In the spring of 383 Magnus Maximus rose against Gratian as emperor in Britain and, after his death, was recognized by the Eastern Emperor Theodosius I alongside Gratian's half-brother Valentinian II as the second Augustus of the West. In 387, however, Maximus moved across the Alps to Milan and forced Valentinian II into exile.
Theodosius I had been preparing for a campaign against Maximus for a long time and moved to Pannonia in the spring of 388 with a strong army led by Ricomer . After a first battle in the Sava lowlands near Siscia (today Sisak , Croatia ), a decisive battle took place near Poetovio (today Ptuj ), in which Maximus and his master Andragathius , although outnumbered, were defeated by Theodosius's troops. A little later Maximus was captured and executed at Aquileia .

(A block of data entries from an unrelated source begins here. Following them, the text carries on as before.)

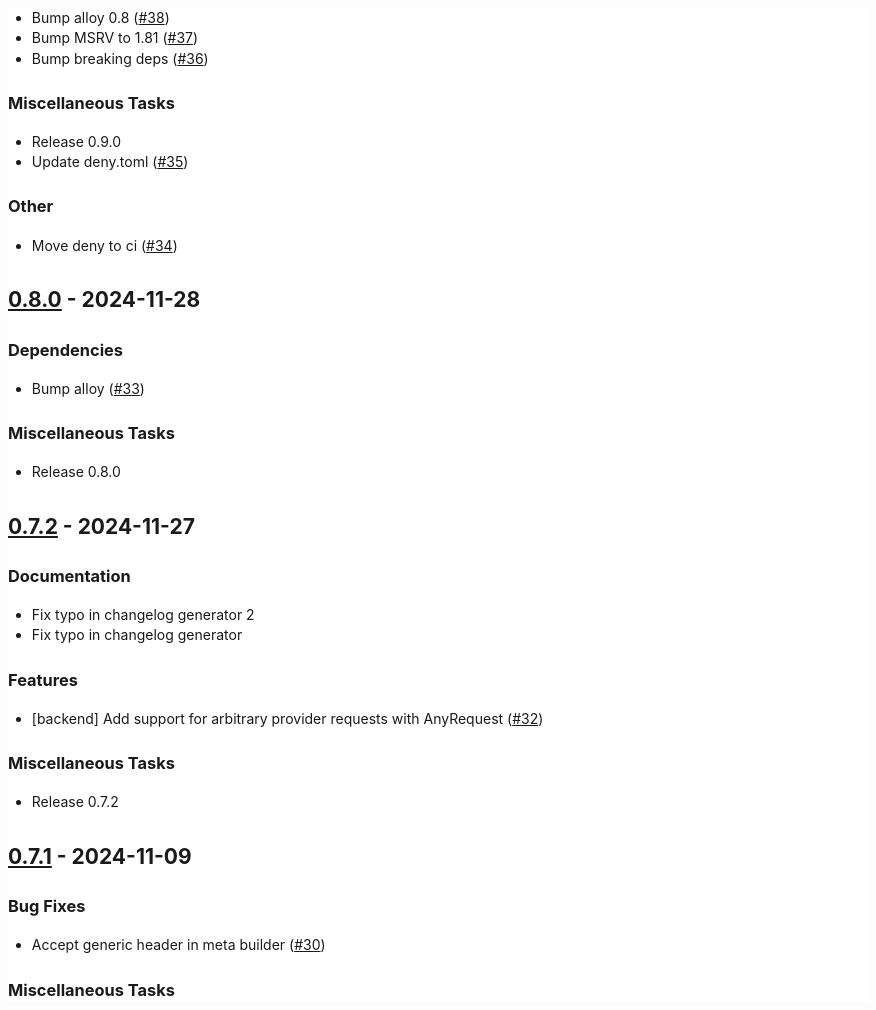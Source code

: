 - Bump alloy 0.8 ([#38](https://github.com/foundry-rs/foundry-fork-db/issues/38))
- Bump MSRV to 1.81 ([#37](https://github.com/foundry-rs/foundry-fork-db/issues/37))
- Bump breaking deps ([#36](https://github.com/foundry-rs/foundry-fork-db/issues/36))

### Miscellaneous Tasks

- Release 0.9.0
- Update deny.toml ([#35](https://github.com/foundry-rs/foundry-fork-db/issues/35))

### Other

- Move deny to ci ([#34](https://github.com/foundry-rs/foundry-fork-db/issues/34))

## [0.8.0](https://github.com/foundry-rs/foundry-fork-db/releases/tag/v0.8.0) - 2024-11-28

### Dependencies

- Bump alloy ([#33](https://github.com/foundry-rs/foundry-fork-db/issues/33))

### Miscellaneous Tasks

- Release 0.8.0

## [0.7.2](https://github.com/foundry-rs/foundry-fork-db/releases/tag/v0.7.2) - 2024-11-27

### Documentation

- Fix typo in changelog generator 2
- Fix typo in changelog generator

### Features

- [backend] Add support for arbitrary provider requests with AnyRequest ([#32](https://github.com/foundry-rs/foundry-fork-db/issues/32))

### Miscellaneous Tasks

- Release 0.7.2

## [0.7.1](https://github.com/foundry-rs/foundry-fork-db/releases/tag/v0.7.1) - 2024-11-09

### Bug Fixes

- Accept generic header in meta builder ([#30](https://github.com/foundry-rs/foundry-fork-db/issues/30))

### Miscellaneous Tasks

With the victory, Theodosius had de facto the entire administration of the empire in his hands. Nevertheless, he reinstated the young Valentinian II in the west.
swell
literature
- Friedrich Lotter , Rajko Bratož, Helmut Castritius : Displacements of peoples in the Eastern Alps-Central Danube region between antiquity and the Middle Ages (375-600) . (= Reallexikon der Germanischen Altertumskunde , supplementary volumes 39). De Gruyter, Berlin-New York 2003, ISBN 978-3110178555 , p. 84 f.